Il n’est de menace que proche – et ambiguë.
Le grand retour de la puissance chinoise constitue le principal danger militaire et stratégique pour le Japon. Mais la croissance chinoise est essentielle pour son propre avenir économique, et il a un besoin vital de la stabilité de ce géant si bien armé et si proche, dont les dirigeants sont experts à détourner les tensions internes vers « l’ennemi héréditaire » nippon. Cela peut advenir si l’économie chinoise décélère trop brutalement ou si la RPC subit une humiliation internationale, quelle qu’elle soit. Les conséquences en seraient redoutables. Celles d’un conflit armé pourraient être cataclysmiques, quels qu’en soient l’échelle et le vainqueur.
Les îlots Senkaku/Diaoyutai cristallisent les tensions, et les risques d’accrochages s’y multiplient sans qu’il existe de « téléphone rouge » pour les empêcher de déraper. En matière de relations internationales, les dirigeants chinois et japonais ne croient guère qu’aux rapports de forces, et les nationalismes à vif dans les deux pays ne leur pardonneraient pas de reculer après que le premier missile aura été tiré, fût-ce par erreur. Au regard de ces enjeux, nul ne peut exclure qu’un incident fortuit dégénère en conflit d’envergure.
Pour faire bonne mesure, les Japonais voient aussi volontiers la Chine comme l’épicentre de la plupart des « nouvelles menaces globales ». Le réchauffement climatique ? La Chine émet six fois plus de gaz à effet de serre que l’Archipel. La pollution ? Ils l’ont jugulée chez eux, et ce qu’ils doivent en absorber aujourd’hui vient de Chine, porté par les vents dominants.
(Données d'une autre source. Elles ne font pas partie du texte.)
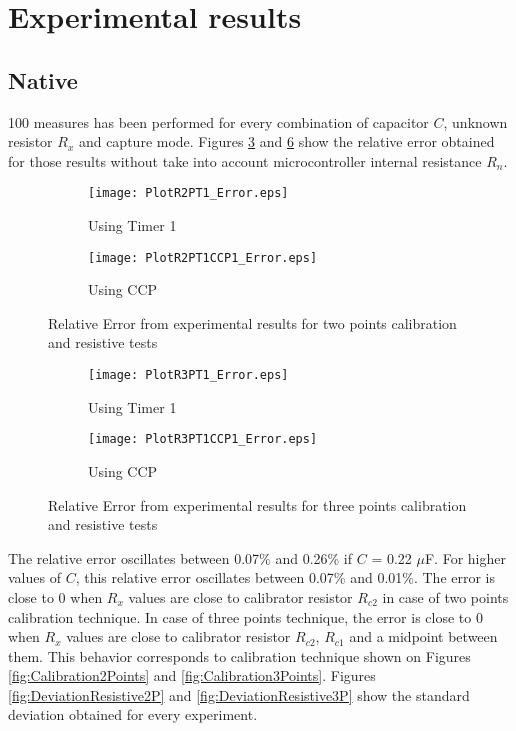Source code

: \section{Experimental results}\label{S:Res:Results}
\subsection{Native}\label{S:Res:Results:Native}
100 measures has been performed for every combination of capacitor $C$, unknown resistor $R_{x}$ and capture mode. Figures \ref{fig:RelativeErrorResistive2P} and \ref{fig:RelativeErrorResistive3P} show the relative error obtained for those results without take into account microcontroller internal resistance $R_{n}$.

\begin{figure}[H]
\centering
	\begin{subfigure}{0.75\textwidth}
	\texttt{[image: PlotR2PT1\_Error.eps]}
	\caption{Using Timer 1}
	\label{fig:PlotR2PT1Error}
	\end{subfigure}
	\begin{subfigure}{0.75\textwidth}
	\texttt{[image: PlotR2PT1CCP1\_Error.eps]}
	\caption{Using CCP}
	\label{fig:PlotR2PT1CCP1Error}
	\end{subfigure}
\caption{Relative Error from experimental results for two points calibration and resistive tests}
\label{fig:RelativeErrorResistive2P}
\end{figure}

\begin{figure}[H]
\centering
    \begin{subfigure}{0.75\textwidth}
	\texttt{[image: PlotR3PT1\_Error.eps]}
	\caption{Using Timer 1}
	\label{fig:PlotR3PT1Error}
	\end{subfigure}
	\begin{subfigure}{0.75\textwidth}
	\texttt{[image: PlotR3PT1CCP1\_Error.eps]}
	\caption{Using CCP}
	\label{fig:PlotR3PT1CCP1Error}
	\end{subfigure}
\caption{Relative Error from experimental results for three points calibration and resistive tests}
\label{fig:RelativeErrorResistive3P}
\end{figure}

The relative error oscillates between 0.07\% and 0.26\% if $C$ = 0.22 $\mu$F. For higher values of $C$, this relative error oscillates between 0.07\% and 0.01\%. The error is close to 0 when $R_{x}$ values are close to calibrator resistor $R_{c2}$ in case of two points calibration technique. In case of three points technique, the error is close to 0 when $R_{x}$ values are close to calibrator resistor $R_{c2}$, $R_{c1}$ and a midpoint between them. This behavior corresponds to calibration technique shown on Figures \ref{fig:Calibration2Points} and \ref{fig:Calibration3Points}. Figures \ref{fig:DeviationResistive2P} and \ref{fig:DeviationResistive3P} show the standard deviation obtained for every experiment.
\medskip

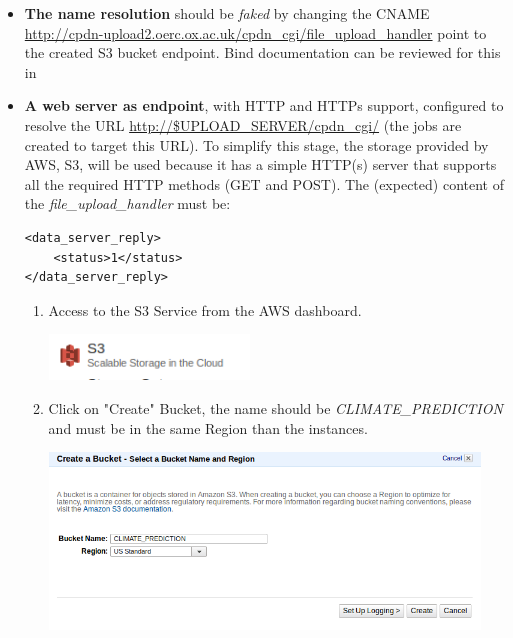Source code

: \documentclass[journal abbreviation, manuscript]{copernicus}
\begin{document}
\begin{itemize}
 \item \textbf{The name resolution} should be \textit{faked} by changing the CNAME \url{http://cpdn-upload2.oerc.ox.ac.uk/cpdn_cgi/file_upload_handler} point to the created S3 bucket endpoint. Bind documentation can be reviewed for this in~\cite{bind2010}

\item \textbf{A web server as endpoint}, with HTTP and HTTPs support, configured to resolve the URL \url{http://$UPLOAD_SERVER/cpdn_cgi/} (the jobs are created to target this URL). To simplify this stage, the storage provided by AWS, S3, will be used because it has a simple HTTP(s) server that supports all the required HTTP methods (GET and POST). The (expected) content of the \textit{file\_upload\_handler} must be:

\begin{verbatim}
<data_server_reply>
    <status>1</status>
</data_server_reply>
\end{verbatim}

\begin{enumerate}
\item Access to the S3 Service from the AWS dashboard.
\begin{center}
  \includegraphics[width=2.1in]{images/screenshots/storage/storage01.png}
\end{center}

\item Click on "Create" Bucket, the name should be \textit{CLIMATE\_PREDICTION} and must be in the same Region than the instances.
\begin{center}
  \includegraphics[width=4.5in]{images/screenshots/storage/storage02.png}
\end{center}


\end{enumerate}
\end{itemize}
\end{document}
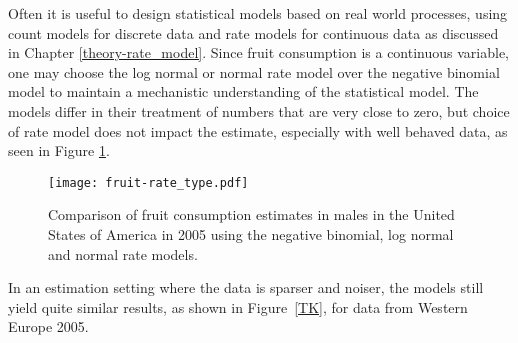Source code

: Often it is useful to design statistical models based on real world
processes, using count models for discrete data and rate models for
continuous data as discussed in Chapter \ref{theory-rate_model}.
Since fruit consumption is a continuous variable, one may choose the
log normal or normal rate model over the negative binomial model to
maintain a mechanistic understanding of the statistical model.  The
models differ in their treatment of numbers that are very close to
zero, but choice of rate model does not impact the estimate,
especially with well behaved data, as seen in Figure
\ref{fig:app-fruit rate type}.

    \begin{figure}[h]
        \begin{center}
            \texttt{[image: fruit-rate\_type.pdf]}
            \caption{Comparison of fruit consumption estimates in
              males in the United States of America in 2005 using the
              negative binomial, log normal and normal rate models.}
            \label{fig:app-fruit rate type}
        \end{center}
    \end{figure} 

In an estimation setting where the data is sparser and noiser, the
models still yield quite similar results, as shown in Figure~\ref{TK},
for data from Western Europe 2005.
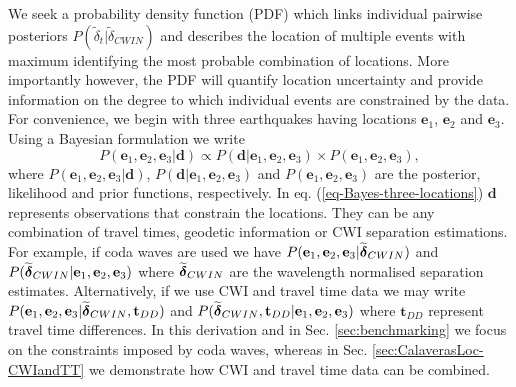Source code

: \documentclass[extra]{gji}
\begin{document}
We seek a probability density function (PDF) which links
 individual pairwise posteriors $P(\widetilde{\delta}_t|\widetilde{\delta}_{CWIN})$
and describes the location of multiple events with maximum identifying
 the most probable combination of locations.
More importantly however, the PDF will
quantify location uncertainty and provide information
on the degree to which individual events are constrained
 by the data. For convenience, we begin with three earthquakes having locations
$\mathbf{e}_1$, $\mathbf{e}_2$ and $\mathbf{e}_3$. Using a Bayesian formulation we write
\begin{equation}
\label{eq-Bayes-three-locations}
P(\mathbf{e}_1, \mathbf{e}_2, \mathbf{e}_3| \mathbf{d}) \propto P( \mathbf{d}|\mathbf{e}_1, \mathbf{e}_2, \mathbf{e}_3)
\times P(\mathbf{e}_1, \mathbf{e}_2, \mathbf{e}_3),
\end{equation}
where $P(\mathbf{e}_1, \mathbf{e}_2, \mathbf{e}_3 | \mathbf{d})$, $P(\mathbf{d}|\mathbf{e}_1, \mathbf{e}_2, \mathbf{e}_3)$
and $P(\mathbf{e}_1, \mathbf{e}_2, \mathbf{e}_3)$ are the posterior,
likelihood and prior functions, respectively. In eq. (\ref{eq-Bayes-three-locations})
$\mathbf{d}$ represents observations that constrain the locations. They can be any combination
of travel times, geodetic information  or CWI separation estimations. For example, if coda waves are used
we have $P(\mathbf{e}_1, \mathbf{e}_2, \mathbf{e}_3 | \widetilde{\mitbf{\delta}}_{CWIN})$ and
$P(\widetilde{\mitbf{\delta}}_{CWIN}|\mathbf{e}_1, \mathbf{e}_2, \mathbf{e}_3)$
where $\widetilde{\mitbf{\delta}}_{CWIN}$ are the wavelength normalised separation estimates.
Alternatively, if we use CWI and travel time data we may write
$P(\mathbf{e}_1, \mathbf{e}_2, \mathbf{e}_3 | \widetilde{\mitbf{\delta}}_{CWIN}, \mathbf{t}_{DD})$ and
$P(\widetilde{\mitbf{\delta}}_{CWIN},\mathbf{t}_{DD}|\mathbf{e}_1, \mathbf{e}_2, \mathbf{e}_3)$
where $\mathbf{t}_{DD}$ represent travel time differences.
In this derivation and in Sec. \ref{sec:benchmarking} we focus on the constraints imposed by coda waves, whereas in
Sec. \ref{sec:CalaverasLoc-CWIandTT} we demonstrate how
CWI and travel time data can be combined.
\end{document}
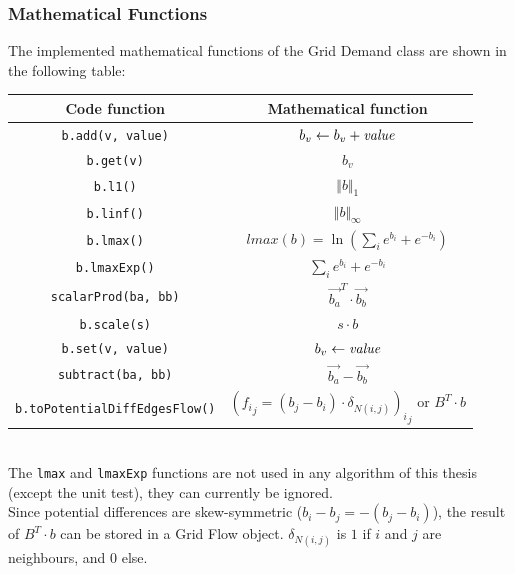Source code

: \subsubsection{Mathematical Functions}
The implemented mathematical functions of the Grid Demand class are shown in the following table:\\
\begin{tabular}{c|c}
Code function&Mathematical function\\
\hline
\texttt{b.add(v, value)}&$b_v\gets b_v+\emph{value}$\\
\hline
\texttt{b.get(v)}&$b_v$\\
\hline
\texttt{b.l1()}&$\Vert b\Vert_1$\\
\hline
\texttt{b.linf()}&$\Vert b\Vert_\infty$\\
\hline
\texttt{b.lmax()}&$lmax(b)=\ln\left(\sum_ie^{b_i}+e^{-b_i}\right)$\\
\hline
\texttt{b.lmaxExp()}&$\sum_ie^{b_i}+e^{-b_i}$\\
\hline
\texttt{scalarProd(ba, bb)}&$\vec{b_a}^T\cdot \vec{b_b}$\\
\hline
\texttt{b.scale(s)}&$s\cdot b$\\
\hline
\texttt{b.set(v, value)}&$b_v\gets \emph{value}$\\
\hline
\texttt{subtract(ba, bb)}&$\vec{b_a}-\vec{b_b}$\\
\hline
\texttt{b.toPotentialDiffEdgesFlow()}&${\left({f_i}_j=\left(b_j-b_i\right)\cdot \delta_{N(i,j)}\right)_i}_j$ or $B^T\cdot b$\\
\hline
\end{tabular}\\

The \texttt{lmax} and \texttt{lmaxExp} functions are not used in any algorithm of this thesis (except the unit test), they can currently be ignored.\\
Since potential differences are skew-symmetric ($b_i-b_j=-(b_j-b_i)$), the result of $B^T\cdot b$ can be stored in a Grid Flow object. $\delta_{N(i,j)}$ is $1$ if $i$ and $j$ are neighbours, and $0$ else.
Les risques sanitaires ? La Chine encore, vue comme le foyer où bouillotent en permanence les grippes aviaires et porcines. La criminalité internationale ? Les yakuzas et la police dénoncent en chœur le débarquement des gangs chinois dans l’archipel. Charger ainsi la RPC de tous les maux du monde ne contribue pas à diminuer la tension…
La Corée : et si le danger n’était pas celui qu’on croit ?
Depuis trois décennies que la Corée du Nord multiplie les menaces nucléaires, y compris contre les bases américaines au Japon, ce dernier n’a jamais paniqué. Même si les médias dramatisent – c’est leur métier – on y prend ces rodomontades pour ce qu’elles sont. Elles ont fourni aux dirigeants nippons l’argument rêvé pour renforcer les forces d’autodéfense (FAD), tant qu’ils n’ont pas osé désigner la Chine comme le véritable adversaire. Pyongyang est une « menace » bien utile, mais peut-être moins préoccupante à terme que le problème des relations entre Tokyo et Séoul sous l’ombre portée de Pékin.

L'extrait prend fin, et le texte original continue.